3        The applicant is a former member of the international contract staff of Eulex Kosovo. She was employed by Eulex Kosovo as a prosecutor, with the status of international contractual staff, on the basis of five consecutive fixed-term contracts during the period from 4 January 2014 to 14 November 2016. The final contract between the applicant and Eulex Kosovo was concluded for the period from 15 June to 14 November 2016.

4        The first two fixed-term contracts contained a jurisdiction clause designating the courts of Brussels (Belgium) as having jurisdiction in the event of any dispute arising out of the employment contract. The final three fixed-term contracts provided, in Article 21 thereof, that any disputes relating to the employment contract were to be ‘referred to the jurisdiction of the Court of Justice of the European Union, pursuant to Article 272 [TFEU]’.

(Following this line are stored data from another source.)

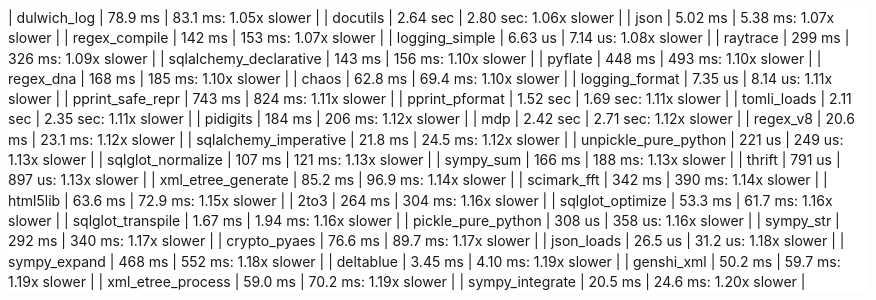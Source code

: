 | dulwich_log                | 78.9 ms                                                | 83.1 ms: 1.05x slower                                             |
| docutils                   | 2.64 sec                                               | 2.80 sec: 1.06x slower                                            |
| json                       | 5.02 ms                                                | 5.38 ms: 1.07x slower                                             |
| regex_compile              | 142 ms                                                 | 153 ms: 1.07x slower                                              |
| logging_simple             | 6.63 us                                                | 7.14 us: 1.08x slower                                             |
| raytrace                   | 299 ms                                                 | 326 ms: 1.09x slower                                              |
| sqlalchemy_declarative     | 143 ms                                                 | 156 ms: 1.10x slower                                              |
| pyflate                    | 448 ms                                                 | 493 ms: 1.10x slower                                              |
| regex_dna                  | 168 ms                                                 | 185 ms: 1.10x slower                                              |
| chaos                      | 62.8 ms                                                | 69.4 ms: 1.10x slower                                             |
| logging_format             | 7.35 us                                                | 8.14 us: 1.11x slower                                             |
| pprint_safe_repr           | 743 ms                                                 | 824 ms: 1.11x slower                                              |
| pprint_pformat             | 1.52 sec                                               | 1.69 sec: 1.11x slower                                            |
| tomli_loads                | 2.11 sec                                               | 2.35 sec: 1.11x slower                                            |
| pidigits                   | 184 ms                                                 | 206 ms: 1.12x slower                                              |
| mdp                        | 2.42 sec                                               | 2.71 sec: 1.12x slower                                            |
| regex_v8                   | 20.6 ms                                                | 23.1 ms: 1.12x slower                                             |
| sqlalchemy_imperative      | 21.8 ms                                                | 24.5 ms: 1.12x slower                                             |
| unpickle_pure_python       | 221 us                                                 | 249 us: 1.13x slower                                              |
| sqlglot_normalize          | 107 ms                                                 | 121 ms: 1.13x slower                                              |
| sympy_sum                  | 166 ms                                                 | 188 ms: 1.13x slower                                              |
| thrift                     | 791 us                                                 | 897 us: 1.13x slower                                              |
| xml_etree_generate         | 85.2 ms                                                | 96.9 ms: 1.14x slower                                             |
| scimark_fft                | 342 ms                                                 | 390 ms: 1.14x slower                                              |
| html5lib                   | 63.6 ms                                                | 72.9 ms: 1.15x slower                                             |
| 2to3                       | 264 ms                                                 | 304 ms: 1.16x slower                                              |
| sqlglot_optimize           | 53.3 ms                                                | 61.7 ms: 1.16x slower                                             |
| sqlglot_transpile          | 1.67 ms                                                | 1.94 ms: 1.16x slower                                             |
| pickle_pure_python         | 308 us                                                 | 358 us: 1.16x slower                                              |
| sympy_str                  | 292 ms                                                 | 340 ms: 1.17x slower                                              |
| crypto_pyaes               | 76.6 ms                                                | 89.7 ms: 1.17x slower                                             |
| json_loads                 | 26.5 us                                                | 31.2 us: 1.18x slower                                             |
| sympy_expand               | 468 ms                                                 | 552 ms: 1.18x slower                                              |
| deltablue                  | 3.45 ms                                                | 4.10 ms: 1.19x slower                                             |
| genshi_xml                 | 50.2 ms                                                | 59.7 ms: 1.19x slower                                             |
| xml_etree_process          | 59.0 ms                                                | 70.2 ms: 1.19x slower                                             |
| sympy_integrate            | 20.5 ms                                                | 24.6 ms: 1.20x slower                                             |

5        In accordance with Article 1.2 of the final employment contract, the Operation Plan (‘OPLAN’), the Concept of Operations, the Code of Conduct and the standard operating procedures (‘SOP’) of Eulex Kosovo formed an integral part of that contract.

6        [As rectified by order of 16 February 2023] On 14 April 2014, the applicant had a meeting with, inter alia, her line manager, who was Eulex Kosovo’s Prosecutor General, to discuss her performance evaluation report. At that meeting, she was provided with a copy of that evaluation report. In that report, the applicant’s line manager had assessed her activity by stating that ‘she [had] not demonstrated a willingness to work [and] an understanding of the role and factors pertinent to the job’ and that ‘[she had] not accepted guidance and [had], on a number of occasions, been openly dishonest’. On the basis of that assessment, the applicant’s line manager had stated that she did not recommend the extension of her employment contract.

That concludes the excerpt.